The authority of Mark 2:10 to forgive sins (a prerogative, according to the passage, of God alone), and the authority of 2:28 over the sabbath have little bearing on the Daniel narrative, apart from the word ‘authority’ which they have in common.
The suffering of the Son of Man is at the hands of the Jewish authorities (as well as the Gentiles), which hardly fits the Daniel narrative - 8:31, 10:33; it is about betrayal - 9:31, 10:33, 14:21, 41; it is about rejection - 8:31, 9:12 and being flogged - 10:34, giving his life as a ransom for many - 10:45 - and being raised on the third day 9:31, 10:34. These are allusions to a great variety of OT sources - Isaiah 52/53 especially, but not Daniel.

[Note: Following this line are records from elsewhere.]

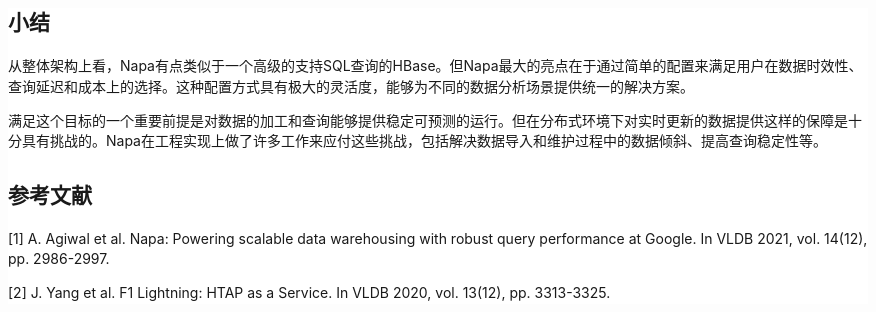 

## 小结

从整体架构上看，Napa有点类似于一个高级的支持SQL查询的HBase。但Napa最大的亮点在于通过简单的配置来满足用户在数据时效性、查询延迟和成本上的选择。这种配置方式具有极大的灵活度，能够为不同的数据分析场景提供统一的解决方案。

满足这个目标的一个重要前提是对数据的加工和查询能够提供稳定可预测的运行。但在分布式环境下对实时更新的数据提供这样的保障是十分具有挑战的。Napa在工程实现上做了许多工作来应付这些挑战，包括解决数据导入和维护过程中的数据倾斜、提高查询稳定性等。



## 参考文献

[1] A. Agiwal et al. Napa: Powering scalable data warehousing with robust query performance at Google. In VLDB 2021, vol. 14(12), pp. 2986-2997.

[2] J. Yang et al. F1 Lightning: HTAP as a Service. In VLDB 2020, vol. 13(12), pp. 3313-3325.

But while it is true that the early church did not make use of the expression “the son of man”, the early church certainly did make use of the narrative of Daniel 7 to speak about the suffering and vindication of Jesus and his followers.
You could also say that the early church, as reflected in the gospels, made use of a variety of stories about suffering and exaltation - a theme which are not restricted to Daniel. In that sense, Daniel has this theme in common with them, rather than being a paradigm to which they conform.

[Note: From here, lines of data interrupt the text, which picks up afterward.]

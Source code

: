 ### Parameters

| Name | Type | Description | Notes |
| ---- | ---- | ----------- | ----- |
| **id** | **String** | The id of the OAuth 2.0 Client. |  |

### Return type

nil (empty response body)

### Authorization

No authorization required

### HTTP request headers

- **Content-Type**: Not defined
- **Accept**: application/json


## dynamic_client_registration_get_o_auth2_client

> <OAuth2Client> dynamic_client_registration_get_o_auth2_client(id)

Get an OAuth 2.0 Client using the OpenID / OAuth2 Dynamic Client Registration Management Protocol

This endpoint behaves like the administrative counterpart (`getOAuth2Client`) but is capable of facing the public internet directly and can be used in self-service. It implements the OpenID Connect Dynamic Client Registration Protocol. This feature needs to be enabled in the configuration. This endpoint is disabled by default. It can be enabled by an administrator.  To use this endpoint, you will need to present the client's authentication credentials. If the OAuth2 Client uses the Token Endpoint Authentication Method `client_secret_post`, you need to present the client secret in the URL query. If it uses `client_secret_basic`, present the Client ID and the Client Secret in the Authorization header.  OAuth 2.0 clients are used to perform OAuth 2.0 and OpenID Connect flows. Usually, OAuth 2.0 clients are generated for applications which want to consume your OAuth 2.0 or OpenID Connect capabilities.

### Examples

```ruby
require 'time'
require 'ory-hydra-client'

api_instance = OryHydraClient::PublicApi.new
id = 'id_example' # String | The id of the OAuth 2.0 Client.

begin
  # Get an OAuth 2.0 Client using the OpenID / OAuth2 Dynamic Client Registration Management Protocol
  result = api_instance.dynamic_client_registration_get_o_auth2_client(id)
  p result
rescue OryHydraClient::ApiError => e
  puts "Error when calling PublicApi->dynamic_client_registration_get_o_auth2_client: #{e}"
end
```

There certainly was never an argument that in certain places, the Son of Man language does refer to Daniel 7 especially, but not always exclusively, eg the mixture of Daniel 7 with Psalm 110 in Mark 14:62. That was never in dispute. But I don’t think you can take a broad selection of Son of Man references as you do and say that they find their source in Daniel 7, or even that they reflect directly a Daniel narrative.
It is the variety of OT references which are incorporated into the Son of Man statements which is their distinguishing characteristic, as Hurtado asserts and illustrates, not their conformity to one single narrative source.